In a filing dated Dec. 30 with the Securities and Exchange Commission, PBS&J said its board of directors is internally investigating whether any bribery laws have been violated, including the Foreign Corrupt Practices Act, in connection with projects undertaken by subsidiary PBS&J International Inc. "in certain foreign countries." The company said it must delay filing its 2009 annual report to the SEC pending the investigation's outcome.
Last year, PBS&J's woes involved iffy campaign contribution practices. A Federal Election Commission report made public last month says PBS&J regularly made illegal campaign contributions. Investigators concluded that "political contributions were an important part of PBS&J's business strategy" and that "the practice of making illegal campaign contributions involved officers at all levels of the company and was not limited to a few rogue employees."
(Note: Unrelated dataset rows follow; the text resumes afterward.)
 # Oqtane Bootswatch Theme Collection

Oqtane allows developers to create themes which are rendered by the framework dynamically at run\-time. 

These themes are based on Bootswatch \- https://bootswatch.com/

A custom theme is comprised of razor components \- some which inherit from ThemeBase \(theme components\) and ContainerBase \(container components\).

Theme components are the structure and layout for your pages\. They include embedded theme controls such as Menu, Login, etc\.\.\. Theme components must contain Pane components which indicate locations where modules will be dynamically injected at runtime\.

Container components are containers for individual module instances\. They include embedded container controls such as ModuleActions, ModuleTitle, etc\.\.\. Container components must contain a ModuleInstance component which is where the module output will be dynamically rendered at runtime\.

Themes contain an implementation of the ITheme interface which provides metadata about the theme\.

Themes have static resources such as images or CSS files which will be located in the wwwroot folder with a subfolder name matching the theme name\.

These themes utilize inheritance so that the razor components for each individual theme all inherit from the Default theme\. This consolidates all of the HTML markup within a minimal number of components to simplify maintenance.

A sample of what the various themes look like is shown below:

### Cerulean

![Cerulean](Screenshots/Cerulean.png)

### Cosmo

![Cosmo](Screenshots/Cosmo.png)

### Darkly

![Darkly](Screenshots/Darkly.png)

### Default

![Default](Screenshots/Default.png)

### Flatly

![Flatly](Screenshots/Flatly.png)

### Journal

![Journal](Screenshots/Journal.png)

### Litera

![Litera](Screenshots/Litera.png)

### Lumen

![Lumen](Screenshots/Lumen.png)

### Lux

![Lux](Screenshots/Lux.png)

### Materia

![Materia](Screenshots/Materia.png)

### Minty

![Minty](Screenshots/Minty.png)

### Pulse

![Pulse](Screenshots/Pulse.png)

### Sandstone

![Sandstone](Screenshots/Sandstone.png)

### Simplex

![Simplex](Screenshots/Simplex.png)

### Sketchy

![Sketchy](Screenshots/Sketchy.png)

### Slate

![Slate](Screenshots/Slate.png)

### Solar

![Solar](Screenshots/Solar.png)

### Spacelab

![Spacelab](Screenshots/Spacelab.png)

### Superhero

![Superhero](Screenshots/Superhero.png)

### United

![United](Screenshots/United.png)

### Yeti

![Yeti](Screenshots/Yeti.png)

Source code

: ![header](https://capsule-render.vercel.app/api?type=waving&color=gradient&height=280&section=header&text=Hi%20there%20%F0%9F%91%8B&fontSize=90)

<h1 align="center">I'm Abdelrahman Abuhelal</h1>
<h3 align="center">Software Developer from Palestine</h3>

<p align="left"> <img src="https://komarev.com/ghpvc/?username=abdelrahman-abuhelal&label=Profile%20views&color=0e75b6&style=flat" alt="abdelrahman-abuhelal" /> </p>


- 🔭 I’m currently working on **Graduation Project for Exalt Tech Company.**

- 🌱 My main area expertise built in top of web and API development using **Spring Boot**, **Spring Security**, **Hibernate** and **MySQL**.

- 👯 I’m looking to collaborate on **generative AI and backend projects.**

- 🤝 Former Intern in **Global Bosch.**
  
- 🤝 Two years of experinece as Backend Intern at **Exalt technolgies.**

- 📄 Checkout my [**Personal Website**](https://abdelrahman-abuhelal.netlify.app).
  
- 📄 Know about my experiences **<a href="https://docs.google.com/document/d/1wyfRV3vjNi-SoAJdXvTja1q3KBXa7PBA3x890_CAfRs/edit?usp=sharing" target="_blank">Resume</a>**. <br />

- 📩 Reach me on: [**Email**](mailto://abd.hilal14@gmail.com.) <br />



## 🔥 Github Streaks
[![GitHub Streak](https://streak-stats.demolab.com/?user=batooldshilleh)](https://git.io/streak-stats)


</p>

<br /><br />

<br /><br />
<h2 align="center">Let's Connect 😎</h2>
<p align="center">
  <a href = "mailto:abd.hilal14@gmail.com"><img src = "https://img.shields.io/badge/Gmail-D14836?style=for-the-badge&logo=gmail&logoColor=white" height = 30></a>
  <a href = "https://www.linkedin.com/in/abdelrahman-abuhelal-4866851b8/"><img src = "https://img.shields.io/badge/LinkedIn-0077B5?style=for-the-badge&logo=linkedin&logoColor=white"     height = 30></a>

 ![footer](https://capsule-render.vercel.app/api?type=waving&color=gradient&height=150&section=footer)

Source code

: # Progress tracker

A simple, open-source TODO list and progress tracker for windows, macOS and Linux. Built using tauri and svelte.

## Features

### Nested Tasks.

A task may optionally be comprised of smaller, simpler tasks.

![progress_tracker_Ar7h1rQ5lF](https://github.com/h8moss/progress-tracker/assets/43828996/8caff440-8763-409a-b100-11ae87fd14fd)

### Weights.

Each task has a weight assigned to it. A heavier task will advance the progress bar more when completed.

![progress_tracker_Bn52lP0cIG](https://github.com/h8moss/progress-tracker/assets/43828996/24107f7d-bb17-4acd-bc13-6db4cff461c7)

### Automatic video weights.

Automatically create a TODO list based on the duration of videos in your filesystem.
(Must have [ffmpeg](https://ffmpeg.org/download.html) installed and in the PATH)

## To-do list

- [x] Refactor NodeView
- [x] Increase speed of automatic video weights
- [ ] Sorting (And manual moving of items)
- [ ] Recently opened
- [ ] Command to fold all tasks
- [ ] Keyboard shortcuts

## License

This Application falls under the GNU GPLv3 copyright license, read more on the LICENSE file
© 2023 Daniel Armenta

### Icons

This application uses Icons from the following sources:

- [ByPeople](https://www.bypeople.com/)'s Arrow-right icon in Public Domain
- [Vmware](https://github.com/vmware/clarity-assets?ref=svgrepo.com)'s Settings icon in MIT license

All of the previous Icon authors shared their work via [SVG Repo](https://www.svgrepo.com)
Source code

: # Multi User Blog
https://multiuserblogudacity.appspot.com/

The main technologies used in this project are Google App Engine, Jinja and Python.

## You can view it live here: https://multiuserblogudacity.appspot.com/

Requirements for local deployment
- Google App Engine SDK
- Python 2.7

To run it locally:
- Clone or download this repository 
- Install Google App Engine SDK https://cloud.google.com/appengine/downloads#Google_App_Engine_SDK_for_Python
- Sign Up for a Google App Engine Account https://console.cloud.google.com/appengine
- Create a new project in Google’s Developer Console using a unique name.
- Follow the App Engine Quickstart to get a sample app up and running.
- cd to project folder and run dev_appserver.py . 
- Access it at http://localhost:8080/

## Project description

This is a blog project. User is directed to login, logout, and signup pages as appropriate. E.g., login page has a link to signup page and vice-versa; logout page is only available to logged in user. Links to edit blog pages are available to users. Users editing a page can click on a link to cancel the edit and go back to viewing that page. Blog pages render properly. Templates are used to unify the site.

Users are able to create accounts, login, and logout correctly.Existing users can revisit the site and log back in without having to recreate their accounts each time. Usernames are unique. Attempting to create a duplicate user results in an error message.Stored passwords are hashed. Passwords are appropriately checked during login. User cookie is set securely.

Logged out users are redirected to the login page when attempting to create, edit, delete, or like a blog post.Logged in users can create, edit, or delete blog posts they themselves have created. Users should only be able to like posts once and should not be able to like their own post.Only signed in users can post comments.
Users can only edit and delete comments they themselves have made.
Investigators said chief executive John Zumwalt admitted that checks "made payable to them by a PBS&J subsidiary were reimbursement checks for political contributions." Such reimbursements are illegal.
PBS&J relocated its headquarters to Tampa from Miami in 2006 amid a widely reported $36 million embezzlement scheme. The employee-owned company provides infrastructure planning, engineering, construction management, architecture and program management services to public and private clients. The firm has nearly 3,900 employees and more than 80 offices.